Дорога испытаний - страница 42
— «Письмо дорогим детям от ваших родителей, — громко читает сестра. — Во-первых, дорогому сынку орденоносцу Семену Ефимовичу, вашей супруге Алевтине, вашему сынку Павлу Семеновичу, дочке Нюре…»
— Белую Церковь слыхала? — хрипит раненый.
— Слыхала, старшина, это возле Киева.
— Там Росевая улица…
Какая-то неимоверная сила жизни подняла его с носилок. Тяжело поворачивая голову, он медленно оглядывал окружающую местность, прощаясь с таким дорогим, таким нужным ему, незаменимым миром. Что же это такое?
— Лена! Вставай, Лена! — будили кого-то в кустах. — Разоспалась! Это тебе не бульвар Шевченко! — с досадой говорил строгий юношеский тенорок. — Давай записывай сводку!
В кустах послышался характерный треск, хрипенье радио. И совсем рядом вдруг твердо и властно произнесли немецкую команду. И тотчас же откуда-то издалека сначала глухо, как из могилы, потом все громче заговорил торопливый немецкий голос. Потом все это перевел по-русски сухой, точный, как звук метронома, голос: не говорил, а отсчитывал слова. Что-то необычайно далекое, чуждое было в этом ледяном, бесстрастном, точно дистиллированном голосе. Казалось, он даже говорил через «ять» и «фиту».
— Тьфу ты, пакость! — сказал юноша. — Глуши его к черту!
В это время какой-то подставной хор запел: «Ой, не ходи, Грицю, та й на вечорныци…» И сразу, с первых же нот, улавливалась фальшь, показная и неестественная удаль, развязность поющих.

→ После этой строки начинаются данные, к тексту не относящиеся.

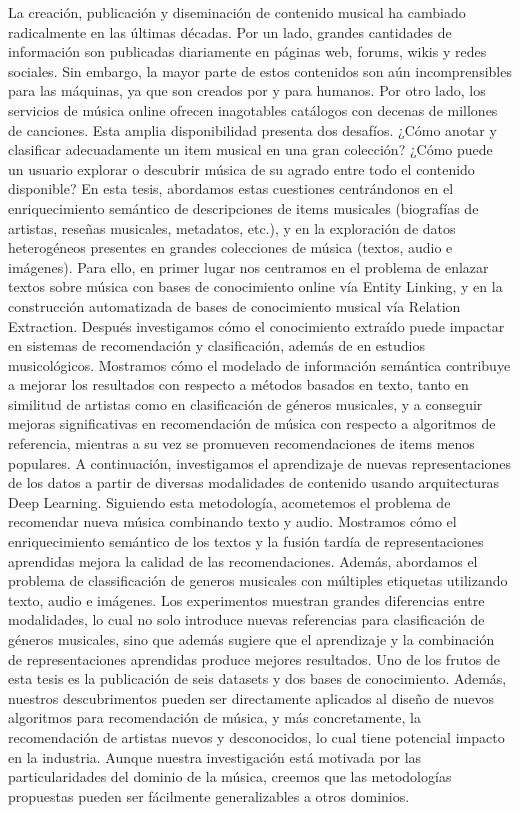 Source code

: La creación, publicación y diseminación de contenido musical ha cambiado radicalmente en las últimas décadas. Por un lado, grandes cantidades de información son publicadas diariamente en páginas web, forums, wikis y redes sociales. Sin embargo, la mayor parte de estos contenidos son aún incomprensibles para las máquinas, ya que son creados por y para humanos. Por otro lado, los servicios de música online ofrecen inagotables catálogos con decenas de millones de canciones. Esta amplia disponibilidad presenta dos desafíos. ¿Cómo anotar y clasificar adecuadamente un item musical en una gran colección? ¿Cómo puede un usuario explorar o descubrir música de su agrado entre todo el contenido disponible? En esta tesis, abordamos estas cuestiones centrándonos en el enriquecimiento semántico de descripciones de items musicales (biografías de artistas, reseñas musicales, metadatos, etc.), y en la exploración de datos heterogéneos presentes en grandes colecciones de música (textos, audio e imágenes). Para ello, en primer lugar nos centramos en el problema de enlazar textos sobre música con bases de conocimiento online vía Entity Linking, y en la construcción automatizada de bases de conocimiento musical vía Relation Extraction. Después investigamos cómo el conocimiento extraído puede impactar en sistemas de recomendación y clasificación, además de en estudios musicológicos. Mostramos cómo el modelado de información semántica contribuye a mejorar los resultados con respecto a métodos basados en texto, tanto en similitud de artistas como en clasificación de géneros musicales, y a conseguir mejoras significativas en recomendación de música con respecto a algoritmos de referencia, mientras a su vez se promueven recomendaciones de items menos populares. A continuación, investigamos el aprendizaje de nuevas representaciones de los datos a partir de diversas modalidades de contenido usando arquitecturas Deep Learning. Siguiendo esta metodología, acometemos el problema de recomendar nueva música combinando texto y audio. Mostramos cómo el enriquecimiento semántico de los textos y la fusión tardía de representaciones aprendidas mejora la calidad de las recomendaciones. Además, abordamos el problema de classificación de generos musicales con múltiples etiquetas utilizando texto, audio e imágenes. Los experimentos muestran grandes diferencias entre modalidades, lo cual no solo introduce nuevas referencias para clasificación de géneros musicales, sino que además sugiere que el aprendizaje y la combinación de representaciones aprendidas produce mejores resultados. Uno de los frutos de esta tesis es la publicación de seis datasets y dos bases de conocimiento. Además, nuestros descubrimentos pueden ser directamente aplicados al diseño de nuevos algoritmos para recomendación de música, y más concretamente, la recomendación de artistas nuevos y desconocidos, lo cual tiene potencial impacto en la industria. Aunque nuestra investigación está motivada por las particularidades del dominio de la música, creemos que las metodologías propuestas pueden ser fácilmente generalizables a otros dominios. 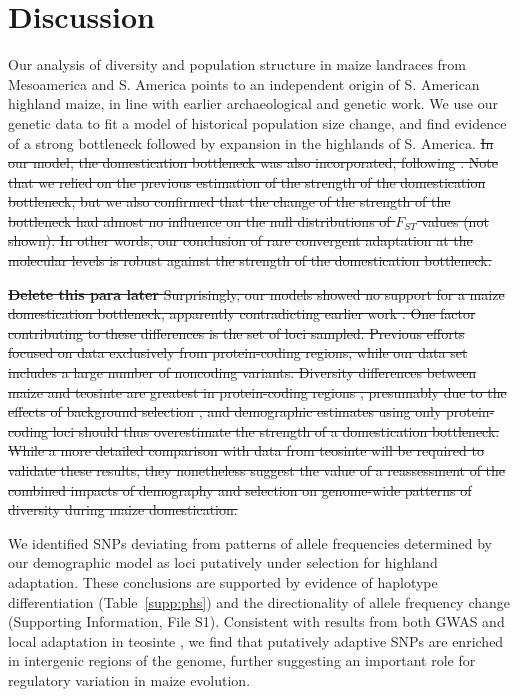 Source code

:  \section*{Discussion}

Our analysis of diversity and population structure in maize landraces from Mesoamerica and S. America points to an independent origin of S. American highland maize, in line with earlier archaeological \cite[]{Piperno_2006_69,Perry_2006_16511492,Grobman_2012_22307642} and genetic \citep{vanHeerwaarden_2011_21189301} work. 
We use our genetic data to fit a model of historical population size change, and find 
evidence of a strong bottleneck followed by expansion in the highlands of S. America. 
\st{In our model, the domestication bottleneck was also incorporated, following \cite{Wright_2005_15919994}.
Note that we relied on the previous estimation of the strength of the domestication bottleneck, but
we also confirmed that the change of the strength of the bottleneck had almost no influence on the null distributions of $F_{ST}$ values (not shown).  In other words, our conclusion of rare convergent adaptation at the molecular levels is robust against the strength of the domestication bottleneck.}


\st{ {\bf Delete this para later} Surprisingly, our models showed no support for a maize domestication bottleneck, apparently contradicting earlier work \cite[]{Eyre-Walker_1998_9539756,Tenaillon_2004_15014173,Wright_2005_15919994}. 
One factor contributing to these differences is the set of loci sampled. 
Previous efforts focused on data exclusively from protein-coding regions, while our data set includes a large number of noncoding variants.
Diversity differences between maize and teosinte are greatest in protein-coding regions \citep{Hufford_2012_22660546}, presumably due to the effects of background selection \citep{Charlesworth_1993_8375663}, and demographic estimates using only protein-coding loci should thus overestimate the strength of a domestication bottleneck.
While a more detailed comparison with data from teosinte will be required to validate these results, they nonetheless suggest the value of a reassessment of the combined impacts of demography and selection on genome-wide patterns of diversity during maize domestication.}

We identified SNPs deviating from patterns of allele frequencies determined by our demographic model as loci putatively under selection for highland adaptation.
These conclusions are supported by evidence of haplotype differentiation (Table~\ref{supp:phs}) and the directionality of allele frequency change (Supporting Information, File S1).
Consistent with results from both GWAS \citep{Wallace_2014_25474422} and local adaptation in teosinte \citep{Pyhajarvi2013}, we find that putatively adaptive SNPs are enriched in intergenic regions of the genome, further suggesting an important role for regulatory variation in maize evolution.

Раздался хрип и щелканье старой граммофонной пружины, ледяной голос объявил:
«Следующий номер кольхозного хора…»
— «Кольхозный», — передразнил тенорок. — Да брось ты его, Лена!
— Да вот лезет на всех волнах! — с досадой отвечала девушка. — Наверное, уже Киев работает.
— Попробуй на коротких…
И тотчас же ворвалась рулада итальянского тенора: он пел о лагунах Венеции, о том, как хорошо жить на Адриатическом море… Потом чардаш… и резкий, лающий голос Берлина. И сразу же все забил — скрипки, песни отшатнулись и уплыли далеко-далеко.

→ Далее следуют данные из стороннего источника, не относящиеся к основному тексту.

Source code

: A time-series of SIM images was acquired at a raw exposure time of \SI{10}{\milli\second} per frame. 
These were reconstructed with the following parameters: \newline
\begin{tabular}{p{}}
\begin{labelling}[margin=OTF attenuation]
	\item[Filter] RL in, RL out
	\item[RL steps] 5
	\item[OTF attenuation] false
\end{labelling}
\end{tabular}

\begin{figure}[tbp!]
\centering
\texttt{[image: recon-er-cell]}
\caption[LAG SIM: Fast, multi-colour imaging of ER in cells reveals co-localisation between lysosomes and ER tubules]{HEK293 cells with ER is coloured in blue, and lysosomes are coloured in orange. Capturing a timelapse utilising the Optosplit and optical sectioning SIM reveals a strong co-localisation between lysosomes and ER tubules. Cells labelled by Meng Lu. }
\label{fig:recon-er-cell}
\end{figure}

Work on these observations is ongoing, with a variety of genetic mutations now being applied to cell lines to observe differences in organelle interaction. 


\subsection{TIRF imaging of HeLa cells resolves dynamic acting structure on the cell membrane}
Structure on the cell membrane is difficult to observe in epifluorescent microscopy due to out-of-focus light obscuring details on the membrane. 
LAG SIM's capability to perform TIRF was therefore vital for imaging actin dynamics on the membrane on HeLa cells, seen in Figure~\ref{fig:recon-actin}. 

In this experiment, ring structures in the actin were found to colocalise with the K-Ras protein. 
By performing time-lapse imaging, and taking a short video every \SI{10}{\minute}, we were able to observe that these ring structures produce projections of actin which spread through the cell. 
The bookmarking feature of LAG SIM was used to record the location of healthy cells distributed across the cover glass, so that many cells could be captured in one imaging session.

Но вот, покрывая все, вдруг ворвался джаз. Где это? На Сатурне или Марсе, на той отдаленной, играющей зеленым светом звезде, там, на краю ночи?
— Кто они, хотел бы я посмотреть на их лица, — мрачно сказал юноша.
Диким кажется, что сейчас где-то в Америке или Австралии освещенные города, люди открыто ходят по улицам, глазеют на электрические рекламы, покупают цветы, сидят в конторах, молятся в костелах и кирках, танцуют буги-вуги, или как это там еще называется, считают деньги, которые не пахнут кровью и потом… А ты изо всех сил держишься за искривленный корень, и тебя засасывает, будто кто-то там, в болоте, сидит и тянет вниз за ноги, чтобы не видел этого дрожащего в небе бледного осколка, не глотал замерзшей холодной клюквы…
Провести бы через этот болотистый, в окровавленной росе, клочок земли все человечество, все два миллиарда живущих на земле людей, белых, черных, желтых, пусть идут бесконечной цепью день и ночь. И сказать им: «Если вы не подниметесь, если вы отныне не скажете войне „нет!“, каждый из вас или ваших сыновей, дочерей окажется когда-нибудь вот на таких же носилках…»
А солнце, не желая знать про то, что творится на земле, подымалось над болотистым лесом.
Есть что-то печальное, задумчивое в осеннем лесе, что-то такое родное, знакомое, как собственная жизнь. В ярком осеннем блеске, в сказочно прозрачном воздухе яснее вырисовывается святая белизна берез, и все как бы обнажается, открывая свою сущность, судьбу.
И какой сильный запах земли и всех трав, словно все говорило о том, сколько еще осталось в них силы и жажды и как рано им еще умирать!
Под лучами солнца большинство носилок ожило, зашевелилось. Раненые просили воды умыться, начиная новый день хлопотами жизни.
Молоденький лейтенант лежит на носилках, прислушиваясь к перестрелке, то удаляющейся в туман, то приближающейся к самому уху. По его лицу можно узнать обстановку. Каждый раз, когда пролетает мина, он приподнимается и жадно следит глазами.
На соседних с ним носилках — солдат лет сорока, с рыжими, прокуренными усами.
— Лейтенант, ты не курский? — спрашивает он.
— Курский.
— У вас там, говорят, антоновка хорошая.